Justinianopolis in Armenia, also known as Iustinianopolis, was a Roman and Byzantine era city and bishopric in Lesser Armenia. It has been identified with modern Erzincan, Turkey. It was one of several ancient sites renamed in late Antiquity after Byzantine emperor Justinian I. The city also known as Acilisene and Keltzene.

The town was also known as Acilisene and Keltzene, Eliza and Erzindjan. Acilisene was a province situated between the Euphrates and Antitaurus, where Mithridates VI of Pontus, pursued by Pompey, sought refuge.

==Bishopric==
It is hard to tell when Acilisene became a bishopric. The first bishop is attested in the mid-5th century, Le Quien mentions six bishops:
- Ioannes, who in 459 signed the decree of Patriarch Gennadius I of Constantinople against the simoniacs.
- Georgius or Gregorius (both forms are found) was one of the Fathers of the Second Council of Constantinople (553),
appearing as "bishop of Justinianopolis".
- Theodorus was at the Third Council of Constantinople in 681, signing as "bishop of Justinianopolis or the region of Ecclenzine".
- Georgius was at the Photian Council of Constantinople (879).

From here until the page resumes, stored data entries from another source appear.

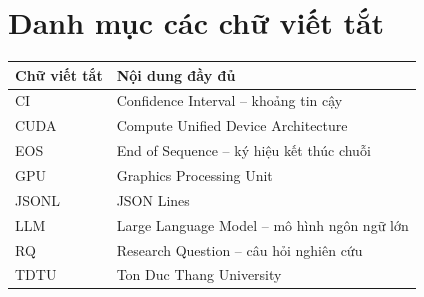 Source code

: \chapter*{Danh mục các chữ viết tắt}

\begin{center}
\begin{tabular}{@{}p{}p{}@{}}
\toprule
\textbf{Chữ viết tắt} & \textbf{Nội dung đầy đủ} \\
\midrule
CI & Confidence Interval -- khoảng tin cậy \\
CUDA & Compute Unified Device Architecture \\
EOS & End of Sequence -- ký hiệu kết thúc chuỗi \\
GPU & Graphics Processing Unit \\
JSONL & JSON Lines \\
LLM & Large Language Model -- mô hình ngôn ngữ lớn \\
RQ & Research Question -- câu hỏi nghiên cứu \\
TDTU & Ton Duc Thang University \\
\bottomrule
\end{tabular}
\end{center}
\clearpage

Until the 10th century, the diocese itself appears in none of the Notitiae Episcopatuum. By 980, they present it as an autocephalous archdiocese, and those of the 11th century present it as a metropolitan see with 21 suffragans. This was the time of greatest splendour of Acilisene, which ended with the decisive defeat of the Byzantines by the Seljuq Turks at the Battle of Manzikert in 1071 when the Seljuqs invaded. The diocese survived the Islamic invasion and was still extant when Marco Polo visited the town. After the 13th century there is no mention of diocesan bishops of Acilisene and the see no longer appears in Notitiae Episcopatuum.

No longer a residential bishopric, Acilisene is today listed by the Roman Catholic Church as a titular see.